A parallel RC circuit will provide an exponential decay in the output voltage. The value for t when the output voltage is at 37% of the maximum is known as the time constant for the circuit and is simply the product of R and C:

   t = R * C

For example, a parallel RC circuit where the resistor is 100 kΩ and the capacitor is 10 uF gives a time constant of 1 second.

The second form of RC circuit is the series RC circuit, shown in Figure 4-33.

When a voltage is applied at the input to the RC circuit (on the left), current will flow through the resistor and the capacitor will begin to charge. However, the resistor limits current flow and therefore will limit the rate at which the capacitor charges.

Figure 4-32. Discharge of a parallel RC circuit

Figure 4-33. Series RC circuit

Now, the current flowing into the capacitor is again given by the relation:

   I = C * dV/dt

This current is the same as that which is flowing through the resistor, and by Ohm's Law, we have that this current is given by:

   I = (VIN - VOUT) / R

where V_IN - V_OUT is the voltage drop across the resistor. Combining these two equations gives us the differential equation:

   dV / dt = (VIN - VOUT) / RC

Integrating this gives us the voltage at the capacitor as:

   VOUT = VIN (1 - e-t/RC)

Again, this is an exponential equation; however, this time it represents an exponential charging of the capacitor. The waveform for the voltage at the capacitor is shown in Figure 4-34.

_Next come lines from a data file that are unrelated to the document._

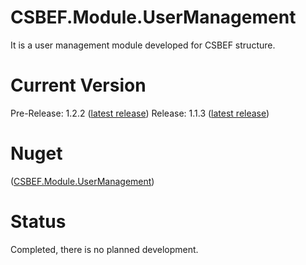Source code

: # CSBEF.Module.UserManagement
It is a user management module developed for CSBEF structure.

# Current Version
Pre-Release: 1.2.2 ([latest release](https://github.com/mkurak/CSBEF.Module.UserManagement/releases/tag/1.2.2))
Release: 1.1.3 ([latest release](https://github.com/mkurak/CSBEF.Module.UserManagement/releases/tag/1.1.3))

# Nuget
([CSBEF.Module.UserManagement](https://www.nuget.org/packages/CSBEF.Module.UserManagement/))

# Status
Completed, there is no planned development.
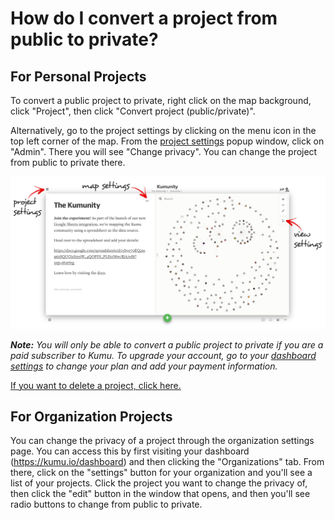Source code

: # How do I convert a project from public to private?

## For Personal Projects
To convert a public project to private, right click on the map background, click "Project", then click "Convert project (public/private)".

Alternatively, go to the project settings by clicking on the menu icon in the top left corner of the map. From the [project settings](/overview/settings.md) popup window, click on "Admin". There you will see "Change privacy". You can change the project from public to private there.

![](/images/settings-locations.jpg)

***Note:*** *You will only be able to convert a public project to private if you are a paid subscriber to Kumu. To upgrade your account, go to your [dashboard settings](https://kumu.io/settings#change-plan) to change your plan and add your payment information.*

[If you want to delete a project, click here.](/faq/how-do-i-delete-a-project.md)

## For Organization Projects
You can change the privacy of a project through the organization settings page. You can access this by first visiting your dashboard (https://kumu.io/dashboard) and then clicking the "Organizations" tab. From there, click on the "settings" button for your organization and you'll see a list of your projects. Click the project you want to change the privacy of, then click the "edit" button in the window that opens, and then you'll see radio buttons to change from public to private.
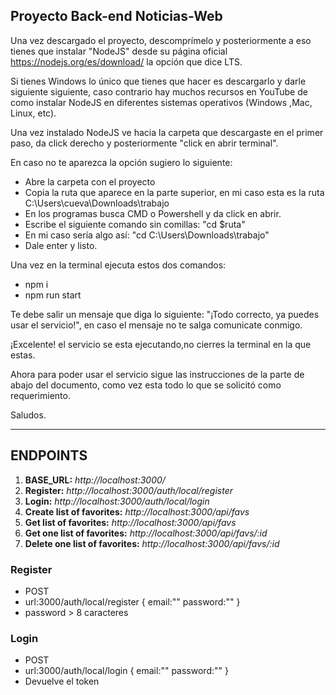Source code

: ## Proyecto Back-end Noticias-Web

Una vez descargado el proyecto, descomprímelo y posteriormente a eso tienes que instalar "NodeJS" desde su página oficial https://nodejs.org/es/download/ la opción que dice LTS.

Si tienes Windows lo único que tienes que hacer es descargarlo y darle siguiente siguiente, caso contrario hay muchos recursos en YouTube de como instalar NodeJS en diferentes sistemas operativos (Windows ,Mac, Linux, etc).

Una vez instalado NodeJS ve hacia la carpeta que descargaste en el primer paso, da click derecho y posteriormente "click en abrir terminal".

En caso no te aparezca la opción sugiero lo siguiente:

- Abre la carpeta con el proyecto
- Copia la ruta que aparece en la parte superior, en mi caso esta es la ruta C:\Users\cueva\Downloads\trabajo
- En los programas busca CMD o Powershell y da click en abrir.
- Escribe el siguiente comando sin comillas: "cd $ruta"
- En mi caso sería algo así: "cd C:\Users\Downloads\trabajo"
- Dale enter y listo.

Una vez en la terminal ejecuta estos dos comandos:

- npm i
- npm run start

Te debe salir un mensaje que diga lo siguiente: "¡Todo correcto, ya puedes usar el servicio!", en caso el mensaje no te salga comunicate conmigo.

¡Excelente! el servicio se esta ejecutando,no cierres la terminal en la que estas.

Ahora para poder usar el servicio sigue las instrucciones de la parte de abajo del documento, como vez esta todo lo que se solicitó como requerimiento.

Saludos.

---

## ENDPOINTS

1. **BASE_URL:** _http://localhost:3000/_
2. **Register:** _http://localhost:3000/auth/local/register_
3. **Login:** _http://localhost:3000/auth/local/login_
4. **Create list of favorites:** _http://localhost:3000/api/favs_
5. **Get list of favorites:** _http://localhost:3000/api/favs_
6. **Get one list of favorites:** _http://localhost:3000/api/favs/:id_
7. **Delete one list of favorites:** _http://localhost:3000/api/favs/:id_

### Register

- POST
- url:3000/auth/local/register
  {
  email:""
  password:""
  }
- password > 8 caracteres

### Login

- POST
- url:3000/auth/local/login
  {
  email:""
  password:""
  }
- Devuelve el token
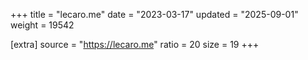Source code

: +++
title = "lecaro.me"
date = "2023-03-17"
updated = "2025-09-01"
weight = 19542

[extra]
source = "https://lecaro.me"
ratio = 20
size = 19
+++
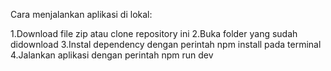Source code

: Cara menjalankan aplikasi di lokal:

1.Download file zip atau clone repository ini
2.Buka folder yang sudah didownload
3.Instal dependency dengan perintah npm install pada terminal
4.Jalankan aplikasi dengan perintah npm run dev
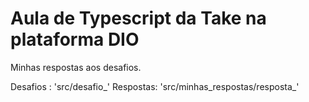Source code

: # Aula de Typescript da Take na plataforma DIO
  
Minhas respostas aos desafios.

Desafios : 'src/desafio_'
Respostas: 'src/minhas_respostas/resposta_'
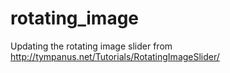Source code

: # rotating_image
Updating the rotating image slider from http://tympanus.net/Tutorials/RotatingImageSlider/
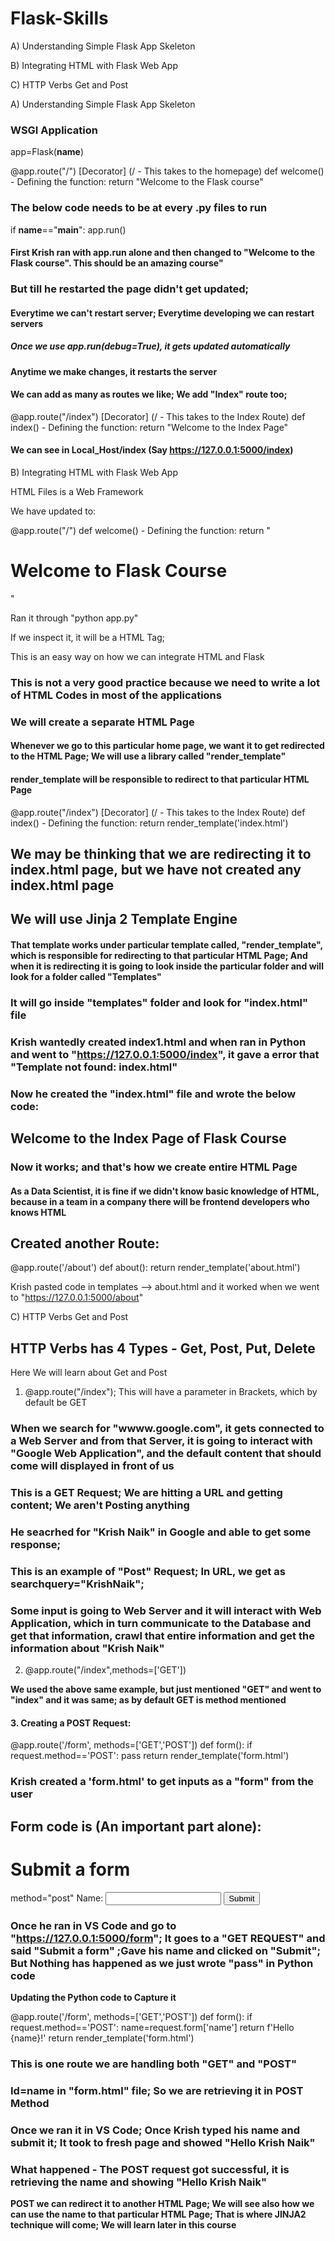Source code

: # Flask-Skills

A) Understanding Simple Flask App Skeleton

B) Integrating HTML with Flask Web App

C) HTTP Verbs Get and Post

A) Understanding Simple Flask App Skeleton

### WSGI Application

app=Flask(__name__)

@app.route("/") [Decorator] (/ - This takes to the homepage)
def welcome() - Defining the function:
return "Welcome to the Flask course"

### The below code needs to be at every .py files to run

if __name__=="__main__":
app.run()

#### First Krish ran with app.run alone and then changed to "Welcome to the Flask course". This should be an amazing course"

### But till he restarted the page didn't get updated;

#### Everytime we can't restart server; Everytime developing we can restart servers

##### Once we use app.run(debug=True), it gets updated automatically

#### Anytime we make changes, it restarts the server

#### We can add as many as routes we like; We add "Index" route too;

@app.route("/index") [Decorator] (/ - This takes to the Index Route)
def index() - Defining the function:
return "Welcome to the Index Page"

#### **We can see in Local_Host/index (Say https://127.0.0.1:5000/index)**

B) Integrating HTML with Flask Web App

HTML Files is a Web Framework

We have updated to:

@app.route("/")
def welcome() - Defining the function:
return "<html><H1>Welcome to Flask Course</H1></html>"

Ran it through "python app.py"

If we inspect it, it will be a HTML Tag;

This is an easy way on how we can integrate HTML and Flask

### This is not a very good practice because we need to write a lot of HTML Codes in most of the applications

### We will create a separate HTML Page

#### Whenever we go to this particular home page, we want it to get redirected to the HTML Page; We will use a library called "render_template"

#### render_template will be responsible to redirect to that particular HTML Page

@app.route("/index") [Decorator] (/ - This takes to the Index Route)
def index() - Defining the function:
return render_template('index.html')

## We may be thinking that we are redirecting it to index.html page, but we have not created any index.html page 

## We will use Jinja 2 Template Engine

#### That template works under particular template called, "render_template", which is responsible for redirecting to that particular HTML Page; And when it is redirecting it is going to look inside the particular folder and will look for a folder called "Templates"

### It will go inside "templates" folder and look for "index.html" file

### Krish wantedly created index1.html and when ran in Python and went to "https://127.0.0.1:5000/index", it gave a error that "Template not found: index.html"

### Now he created the "index.html" file and wrote the below code:

<h2>

Welcome to the Index Page of Flask Course
  
</h2>

### Now it works; and that's how we create entire HTML Page

#### As a Data Scientist, it is fine if we didn't know basic knowledge of HTML, because in a team in a company there will be frontend developers who knows HTML

## Created another Route:

@app.route('/about')
def about():
return render_template('about.html')

Krish pasted code in templates --> about.html and it worked when we went to "https://127.0.0.1:5000/about"

C) HTTP Verbs Get and Post

## HTTP Verbs has 4 Types - Get, Post, Put, Delete

Here We will learn about Get and Post

1. @app.route("/index"); This will have a parameter in Brackets, which by default be GET

### When we search for "wwww.google.com", it gets connected to a Web Server and from that Server, it is going to interact with "Google Web Application", and the default content that should come will displayed in front of us

### This is a GET Request; We are hitting a URL and getting content; We aren't Posting anything

### He seacrhed for "Krish Naik" in Google and able to get some response;

### This is an example of "Post" Request; In URL, we get as searchquery="KrishNaik"; 

### Some input is going to Web Server and it will interact with Web Application, which in turn communicate to the Database and get that information, crawl that entire information and get the information about "Krish Naik"

2. @app.route("/index",methods=['GET'])

**We used the above same example, but just mentioned "GET" and went to "index" and it was same; as by default GET is method mentioned**

#### 3. Creating a POST Request:

@app.route('/form', methods=['GET','POST'])
def form():
  if request.method=='POST':
      pass
  return render_template('form.html')

  ### Krish created a 'form.html' to get inputs as a "form" from the user

  ## Form code is (An important part alone): 

  <h1>Submit a form</h1>
  <form>method="post"
  <label for="name">Name:</label>
    <input type="text" id="name" name="name">
    <input type="submit" value="Submit">
  </form>

  ### Once he ran in VS Code and go to "https://127.0.0.1:5000/form"; It goes to a "GET REQUEST" and said "Submit a form" ;Gave his name and clicked on "Submit"; But Nothing has happened as we just wrote "pass" in Python code

  **Updating the Python code to Capture it**

  @app.route('/form', methods=['GET','POST'])
def form():
  if request.method=='POST':
      name=request.form['name']
      return f'Hello {name}!'
  return render_template('form.html')

### This is one route we are handling both "GET" and "POST"

### Id=name in "form.html" file; So we are retrieving it in POST Method

### Once we ran it in VS Code; Once Krish typed his name and submit it; It took to fresh page and showed "Hello Krish Naik"

### What happened - The POST request got successful, it is retrieving the name and showing "Hello Krish Naik"

**POST we can redirect it to another HTML Page; We will see also how we can use the name to that particular HTML Page; That is where JINJA2 technique will come; We will learn later in this course**
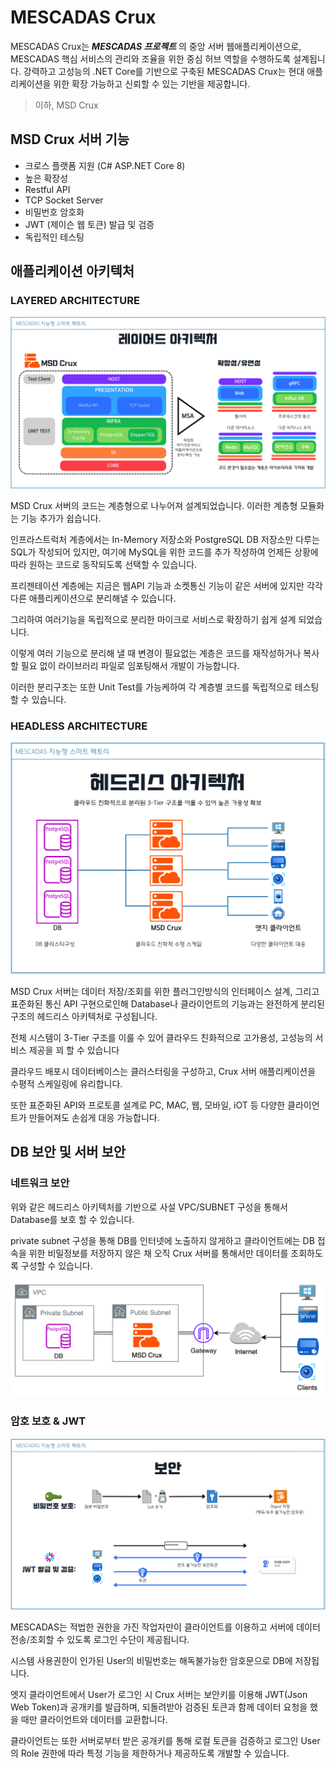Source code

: # MESCADAS Crux

MESCADAS Crux는 ***MESCADAS 프로젝트*** 의 중앙 서버 웹애플리케이션으로, MESCADAS 핵심 서비스의 관리와 조율을 위한 중심 허브 역할을 수행하도록 설계됩니다. 강력하고 고성능의 .NET
Core를 기반으로 구축된 MESCADAS Crux는 현대 애플리케이션을 위한 확장 가능하고 신뢰할 수 있는 기반을 제공합니다.
> 이하, MSD Crux

## MSD Crux 서버 기능

- 크로스 플랫폼 지원 (C# ASP.NET Core 8)
- 높은 확장성
- Restful API
- TCP Socket Server
- 비밀번호 암호화
- JWT (제이슨 웹 토큰) 발급 및 검증
- 독립적인 테스팅

## 애플리케이션 아키텍처

### LAYERED ARCHITECTURE

![레이어드 아키텍처](../res/img/layered-architecture.jpg)

MSD Crux 서버의 코드는 계층형으로 나누어져 설계되었습니다. 이러한 계층형 모듈화는 기능 추가가 쉽습니다.

인프라스트럭처 계층에서는 In-Memory 저장소와 PostgreSQL DB 저장소만 다루는 SQL가 작성되어 있지만, 여기에 MySQL을 위한 코드를 추가 작성하여 언제든 상황에따라 원하는 코드로 동작되도록 선택할
수 있습니다.

프리젠테이션 계층에는 지금은 웹API 기능과 소켓통신 기능이 같은 서버에 있지만 각각 다른 애플리케이션으로 분리해낼 수 있습니다.

그리하여 여러기능을 독립적으로 분리한 마이크로 서비스로 확장하기 쉽게 설계 되었습니다.

이렇게 여러 기능으로 분리해 낼 때 변경이 필요없는 계층은 코드를 재작성하거나 복사할 필요 없이 라이브러리 파일로 임포팅해서 개발이 가능합니다.

이러한 분리구조는 또한 Unit Test를 가능케하여 각 계층별 코드를 독립적으로 테스팅할 수 있습니다.


### HEADLESS ARCHITECTURE
![3티어 아키텍처](../res/img/3-tier-headless-architecture.jpg)

MSD Crux 서버는 데이터 저장/조회를 위한 플러그인방식의 인터페이스 설계, 그리고 표준화된 통신 API 구현으로인해 Database나 클라이언트의 기능과는 완전하게 분리된 구조의 헤드리스 아키텍처로 구성됩니다.

전체 시스템이 3-Tier 구조를 이룰 수 있어 클라우드 친화적으로 고가용성, 고성능의 서비스 제공을 꾀 할 수 있습니다

클라우드 배포시 데이터베이스는 클러스터링을 구성하고, Crux 서버 애플리케이션을 수평적 스케일링에 유리합니다.

또한 표준화된 API와 프로토콜 설계로 PC, MAC, 웹, 모바일, iOT 등 다양한 클라이언트가 만들어져도 손쉽게 대응 가능합니다.



## DB 보안 및 서버 보안

### 네트워크 보안
위와 같은 헤드리스 아키텍처를 기반으로 사설 VPC/SUBNET 구성을 통해서 Database를 보호 할 수 있습니다.

private subnet 구성을 통해 DB를 인터넷에 노출하지 않게하고 클라이언트에는 DB 접속을 위한 비밀정보를 저장하지 않은 채 오직 Crux 서버를 통해서만 데이터를 조회하도록 구성할 수 있습니다.

![VPC 구성](../res/img/vpc-subnet-security.jpg)


### 암호 보호 & JWT

![로그인,jWT](../res/img/login-security.jpg)

MESCADAS는 적법한 권한을 가진 작업자만이 클라이언트를 이용하고 서버에 데이터 전송/조회할 수 있도록 로그인 수단이 제공됩니다.

시스템 사용권한이 인가된 User의 비밀번호는 해독불가능한 암호문으로 DB에 저장됩니다.

엣지 클라이언트에서 User가 로그인 시 Crux 서버는 보안키를 이용해 JWT(Json Web Token)과 공개키를 발급하며, 되돌려받아 검증된 토큰과 함께 데이터 요청을 했을 때만 클라이언트와 데이터를 교환합니다.

클라이언트는 또한 서버로부터 받은 공개키를 통해 로컬 토큰을 검증하고 로그인 User의 Role 권한에 따라 특정 기능을 제한하거나 제공하도록 개발할 수 있습니다.
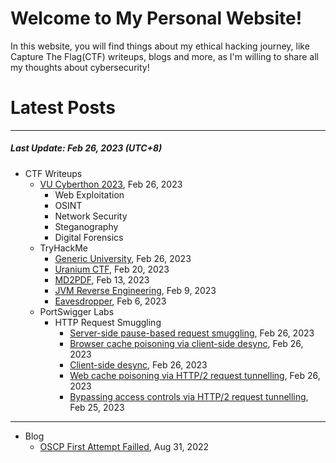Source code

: # Welcome to My Personal Website!

In this website, you will find things about my ethical hacking journey, like Capture The Flag(CTF) writeups, blogs and more, as I'm willing to share all my thoughts about cybersecurity!

# Latest Posts

* * *
##### Last Update: Feb 26, 2023 (UTC+8)

- CTF Writeups
	- [VU Cyberthon 2023](https://siunam321.github.io/ctf/VU-Cyberthon-2023/), Feb 26, 2023
		- Web Exploitation
		- OSINT
		- Network Security
		- Steganography
		- Digital Forensics
	- TryHackMe
		- [Generic University](https://siunam321.github.io/ctf/tryhackme/Generic-University), Feb 26, 2023
		- [Uranium CTF](https://siunam321.github.io/ctf/tryhackme/Uranium-CTF), Feb 20, 2023
		- [MD2PDF](https://siunam321.github.io/ctf/tryhackme/MD2PDF), Feb 13, 2023
		- [JVM Reverse Engineering](https://siunam321.github.io/ctf/tryhackme/JVM-Reverse-Engineering), Feb 9, 2023
		- [Eavesdropper](https://siunam321.github.io/ctf/tryhackme/Eavesdropper), Feb 6, 2023
	- PortSwigger Labs
		- HTTP Request Smuggling
			- [Server-side pause-based request smuggling](https://siunam321.github.io/ctf/portswigger-labs/HTTP-Request-Smuggling/smuggling-22), Feb 26, 2023
			- [Browser cache poisoning via client-side desync](https://siunam321.github.io/ctf/portswigger-labs/HTTP-Request-Smuggling/smuggling-21), Feb 26, 2023
			- [Client-side desync](https://siunam321.github.io/ctf/portswigger-labs/HTTP-Request-Smuggling/smuggling-20), Feb 26, 2023
			- [Web cache poisoning via HTTP/2 request tunnelling](https://siunam321.github.io/ctf/portswigger-labs/HTTP-Request-Smuggling/smuggling-19), Feb 26, 2023
			- [Bypassing access controls via HTTP/2 request tunnelling](https://siunam321.github.io/ctf/portswigger-labs/HTTP-Request-Smuggling/smuggling-18), Feb 25, 2023

* * *
- Blog
	- [OSCP First Attempt Failled](https://siunam321.github.io/blog/2022-08-31-OSCP-First-Attempt-Failled), Aug 31, 2022
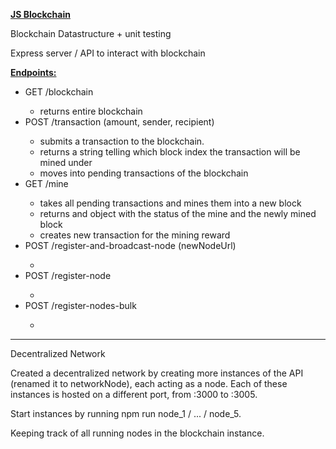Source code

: <p><b><u>JS Blockchain</u></b></p>

<p>Blockchain Datastructure + unit testing</p>

<p>Express server / API to interact with blockchain</p>
<b><u>Endpoints:</u></b>
<ul>
    <li>GET /blockchain</li>
        <ul>
            <li>returns entire blockchain</li>
        </ul>
    <li>POST /transaction (amount, sender, recipient)</li>
        <ul>
            <li>submits a transaction to the blockchain.</li>
            <li>returns a string telling which block index the transaction will be mined under</li>
            <li>moves into pending transactions of the blockchain</li>
        </ul>
    <li>GET /mine</li>
        <ul>
            <li>takes all pending transactions and mines them into a new block</li>
            <li>returns and object with the status of the mine and the newly mined block</li>
            <li>creates new transaction for the mining reward</li>
        </ul>
    <li>POST /register-and-broadcast-node (newNodeUrl)</li>
        <ul>
            <li></li>
        </ul>
    <li>POST /register-node</li>
        <ul>
            <li></li>
        </ul>
    <li>POST /register-nodes-bulk</li>
        <ul>
            <li></li>
        </ul>
</ul>

<hr />

<p>Decentralized Network</p>
<p>Created a decentralized network by creating more instances of the API (renamed it to networkNode), each acting as a node.
Each of these instances is hosted on a different port, from :3000 to :3005.</p>
<p>Start instances by running npm run node_1 / ... / node_5.</p>
<p>Keeping track of all running nodes in the blockchain instance.</p>
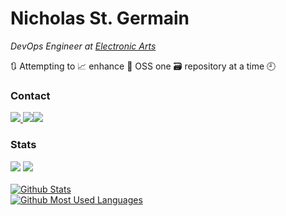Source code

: <h1>Nicholas St. Germain</h1>

<p><em>DevOps Engineer at <a href="https://www.ea.com/">Electronic Arts</a></em></p>
<p>🔃 Attempting to 📈 enhance 💾 OSS one 🗃️ repository at a time 🕘</p>

<h3>Contact</h3>
<a target="_blank" href="https://www.linkedin.com/in/nicholasstgermain/">
<img src="https://img.shields.io/badge/linkedin-%230077B5.svg?&style=for-the-badge&logo=linkedin&logoColor=white" />
</a>
<img src="https://img.shields.io/badge/gmail-nick%40cajun.pro-%23D14836.svg?&style=for-the-badge&logo=gmail&logoColor=white" /><img src="https://img.shields.io/badge/discord-DirtyCajunRice%230001-%237289DA.svg?&style=for-the-badge&logo=discord&logoColor=white" />
<h3>Stats</h3>
<img src="https://badges.pufler.dev/years/DirtyCajunRice?style=for-the-badge&label=Github Years&color=white" />
<img src="https://badges.pufler.dev/visits/DirtyCajunRice/DirtyCajunRice?style=for-the-badge&color=white" />
<br />
<br />
<a target="_blank" href="https://github.com/DirtyCajunRice">
  <img align="center" alt="Github Stats" src="https://github-readme-stats.vercel.app/api?username=DirtyCajunRice&count_private=true&show_icons=true&theme=dracula&hide_title=true" />
</a>
<br />
<a target="_blank" href="https://github.com/DirtyCajunRice">
  <img align="center" alt="Github Most Used Languages" src="https://github-readme-stats.vercel.app/api/top-langs/?username=dirtycajunrice&layout=compact&hide=smarty,dockerfile&theme=dracula&hide_title=true&card_width=445" />
</a>
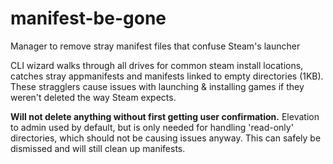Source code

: # manifest-be-gone
Manager to remove stray manifest files that confuse Steam's launcher

CLI wizard walks through all drives for common steam install locations,
catches stray appmanifests and manifests linked to empty directories (1KB).
These stragglers cause issues with launching & installing games if they 
weren't deleted the way Steam expects.

**Will not delete anything without first getting user confirmation.**
Elevation to admin used by default, but is only needed for handling
'read-only' directories, which should not be causing issues anyway.
This can safely be dismissed and will still clean up manifests.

In this case, the time constant is the time for the voltage at the capacitor to reach 63% (total - 37%) of the input voltage. As before, this time constant is simply the product of R and C.

Figure 4-34. Charging of a series RC circuit

This form of RC circuit is a simple type of low-pass filter . This is a circuit that provides a path to ground for high-frequency components of a signal, thereby attenuating them from the main signal, while the low-frequency components suffer far less attenuation. This type of circuit is very useful for removing high-frequency noise that may be superimposed on a signal.

A given processor or peripheral chip will have a small amount of input capacitance on each input pin. This, combined with the small inherent impedance of a circuit connection and the input impedance of the pin, means that an applied digital voltage to the pin will actually appear as an exponential rise, rather than as a sharp (digital) edge (Figure 4-35). These effects are minimal but can be significant in high-speed circuits or where several devices are connected to the same signal line and the overall input capacitance is not insignificant.

Figure 4-35. RC charging at a chip's input pin

The effect of lead inductance can contribute second-order characteristics, such as those shown in Figure 4-36. These inductive effects create "ringing" when a sudden voltage change is applied. Inductors will be discussed shortly.

Figure 4-36. Inductive effects cause ringing on a signal input

The third form of an RC circuit is shown in Figure 4-37.

Figure 4-37. RC filter

This type of circuit is a simple form of a high-pass filter , since it passes only the high frequencies through to the output. The capacitor in such a circuit is known as a blocking capacitor.